The advantages of a recumbent over a traditional upright bicycle include a more aerodynamic and comfortable riding position, arguably better safety, and typically higher attainable cruising speeds on flats and downhills. All of the human-powered land speed records have been achieved on recumbents. Their main Achilles Heel is climbing, although some riders, including famed Race Across America rider Pete Penseyres, claim that they are at least as fast on their recumbents as their upright bicycles up to grades of 10%.
Alas, after years of doing double centuries on my regular bike and recumbent, I cannot climb nearly as well on my ‘bent as on my “upright” road bike. Actually, on short and non-steep climbs, I climb about the same. In fact, on some rolling courses, I ascend faster on the recumbent just because the entry speed is higher from the downhill. For long or steep climbs, however, there is no doubt in my mind the recumbent is at a big disadvantage. See analysis below.

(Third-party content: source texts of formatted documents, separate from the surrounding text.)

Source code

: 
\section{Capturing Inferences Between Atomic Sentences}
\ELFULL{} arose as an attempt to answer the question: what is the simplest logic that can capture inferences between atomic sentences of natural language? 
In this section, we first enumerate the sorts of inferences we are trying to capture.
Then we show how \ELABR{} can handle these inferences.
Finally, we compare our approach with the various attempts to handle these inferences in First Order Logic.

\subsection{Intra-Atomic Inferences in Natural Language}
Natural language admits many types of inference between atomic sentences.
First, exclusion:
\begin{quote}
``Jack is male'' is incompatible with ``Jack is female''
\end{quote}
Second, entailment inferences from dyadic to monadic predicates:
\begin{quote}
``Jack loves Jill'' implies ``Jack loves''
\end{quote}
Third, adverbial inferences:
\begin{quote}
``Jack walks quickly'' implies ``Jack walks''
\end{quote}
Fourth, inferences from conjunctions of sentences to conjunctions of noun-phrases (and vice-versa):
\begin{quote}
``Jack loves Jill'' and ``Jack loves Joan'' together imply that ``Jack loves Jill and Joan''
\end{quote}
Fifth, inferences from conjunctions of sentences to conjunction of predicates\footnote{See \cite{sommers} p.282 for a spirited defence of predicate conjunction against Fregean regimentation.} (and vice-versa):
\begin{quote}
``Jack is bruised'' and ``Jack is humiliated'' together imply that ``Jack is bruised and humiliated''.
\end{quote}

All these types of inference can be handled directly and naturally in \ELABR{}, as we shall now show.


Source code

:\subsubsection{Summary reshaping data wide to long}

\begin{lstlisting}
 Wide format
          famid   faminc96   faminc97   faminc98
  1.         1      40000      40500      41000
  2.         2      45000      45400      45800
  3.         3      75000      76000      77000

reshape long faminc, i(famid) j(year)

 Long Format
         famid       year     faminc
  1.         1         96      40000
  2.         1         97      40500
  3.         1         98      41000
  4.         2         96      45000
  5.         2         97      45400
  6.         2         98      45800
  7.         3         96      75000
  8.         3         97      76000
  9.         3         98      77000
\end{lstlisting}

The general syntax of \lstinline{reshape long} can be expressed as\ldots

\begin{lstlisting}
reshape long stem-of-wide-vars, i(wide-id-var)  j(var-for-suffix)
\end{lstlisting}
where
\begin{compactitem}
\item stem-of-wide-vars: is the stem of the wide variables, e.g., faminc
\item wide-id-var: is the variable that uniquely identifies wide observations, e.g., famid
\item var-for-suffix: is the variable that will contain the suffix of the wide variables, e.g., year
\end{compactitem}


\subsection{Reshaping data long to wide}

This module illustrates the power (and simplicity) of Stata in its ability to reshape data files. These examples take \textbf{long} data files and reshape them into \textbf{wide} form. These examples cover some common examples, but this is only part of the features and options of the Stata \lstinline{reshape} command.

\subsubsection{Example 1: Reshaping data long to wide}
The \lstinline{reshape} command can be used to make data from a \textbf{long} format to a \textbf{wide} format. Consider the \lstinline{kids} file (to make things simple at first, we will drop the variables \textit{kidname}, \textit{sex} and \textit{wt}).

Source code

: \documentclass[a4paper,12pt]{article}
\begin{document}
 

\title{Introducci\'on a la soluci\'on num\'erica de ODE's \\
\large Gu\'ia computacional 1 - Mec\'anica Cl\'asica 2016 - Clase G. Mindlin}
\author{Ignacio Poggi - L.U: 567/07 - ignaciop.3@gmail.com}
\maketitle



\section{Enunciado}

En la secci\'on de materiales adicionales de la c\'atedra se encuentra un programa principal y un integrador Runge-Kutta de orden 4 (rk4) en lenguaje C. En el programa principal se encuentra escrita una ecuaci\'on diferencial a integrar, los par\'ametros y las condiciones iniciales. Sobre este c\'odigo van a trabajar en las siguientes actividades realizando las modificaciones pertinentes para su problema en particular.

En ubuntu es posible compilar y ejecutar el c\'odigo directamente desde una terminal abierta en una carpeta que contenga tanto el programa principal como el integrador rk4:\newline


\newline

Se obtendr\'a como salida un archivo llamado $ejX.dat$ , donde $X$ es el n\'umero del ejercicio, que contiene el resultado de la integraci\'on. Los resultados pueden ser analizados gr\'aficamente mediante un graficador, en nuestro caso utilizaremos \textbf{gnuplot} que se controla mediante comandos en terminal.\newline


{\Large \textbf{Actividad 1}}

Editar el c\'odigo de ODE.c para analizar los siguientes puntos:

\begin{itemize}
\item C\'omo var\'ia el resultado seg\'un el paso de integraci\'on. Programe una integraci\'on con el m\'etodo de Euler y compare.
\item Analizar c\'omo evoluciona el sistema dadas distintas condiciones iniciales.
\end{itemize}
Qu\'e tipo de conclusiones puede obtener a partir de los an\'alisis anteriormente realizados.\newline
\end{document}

Comparison of Recumbent vs. Upright Bicycle
Below are excerpts from an email I wrote in March 2003 on this topic:
Thanks for your message. I have always meant to post something on my website about this topic, but it has been way down there on the to-do list. Anyhow, here’s my honest opinion, with some time comparisons for the same rides.
Let’s start out with the time comparisons.
- 1998 Solvang Double (Cannondale): 14:10
- 1999 Solvang Double (Cannondale): 14:26
- 2000 Solvang Double (Reynolds): 12:12 (my quickest double ever)
The Solvang is a flat/rolling course, with notoriously strong headwinds when riding northbound (which is like 33% of the time). There is only one semi-long hill of maybe 15 minutes at the end. I definitely felt that the Reynolds was quicker on this course, though probably not as much as the time difference suggests. This is because I was so comfortable sitting on a “real” seat on the recumbent and stopped much less!
The next time comparison was the climb up Mt. Diablo in Northern California. It goes up 3800 feet in 11 miles—a 6.5% average grade.
- in the 1999 Devil Mountain Double (Cannondale): 1:25
- in the 2000 Devil Mountain Double (Reynolds): 1:35
So here the recumbent wasn’t TOO much slower, but it is definitely at a disadvantage on the climbs.
To illustrate, here is another example: the Knoxville Double, with >12,000 feet of climbing over 200 miles (320 km), and hills seemingly everywhere:
- 2000 Knoxville Double (Reynolds): 19:05 (stopped a lot due to riding with someone else)
- 2001 Knoxville Double (Reynolds): 17:35 (did not stop much)
- 2002 Knoxville Double (Cannondale): 14:12! (stopped about the same amount as in 2001 or maybe even more due to getting 4 flat tires)
I was in better shape in 2002 than in 2001, but any way you look at it, this ride pretty much conclusively made me concede that I prefer to do any ride with significant hills on my Cannondale.
Last example: the Death Valley Double (200 miles, 9000 feet of climbing, with most climbing concentrated in a 25-mile stretch):
- 1997 Death Valley Double (Cannondale): 15:30, after riding a 5:30 first 100 miles (fastest century ever)
- 2002 Death Valley Double (Reynolds): 15:25
This course features Salsberry Pass, which is 16 miles long, and took me two hours to climb the front side on the recumbent. and then one hour to climb back up the back side. The rest is flat with nothing exceeding, say, a 3% grade. I thought it would be a good recumbent course, and indeed, my time was fair (better than my 1997 time in fact, but in ’97 I had multiple flat tires plus an injured ankle, etc., in the second half), but after finishing the ride I really felt I would have been faster on my Cannondale. This is because I was so wasted after going up Salsberry Pass twice that my legs had nothing in them to take advantage of the flat course afterwards.
In conclusion, for a flat or rolling course and assuming no drafting, the recumbent is faster. But for a course with either long or steep hills, it’s slower than a diamond-frame bike because 1) you are always using the same set of muscles, whereas on a regular bike you can alternate between standing and sitting and give your muscles a break, and 2) at 26 pounds (fairly light for a recumbent), it’s about 6 pounds (2.7 kilograms) heavier.
The Reynolds Wishbone has a reputation for being a good climbing recumbent, so other recumbents might be even more disadvantaged on long climbs.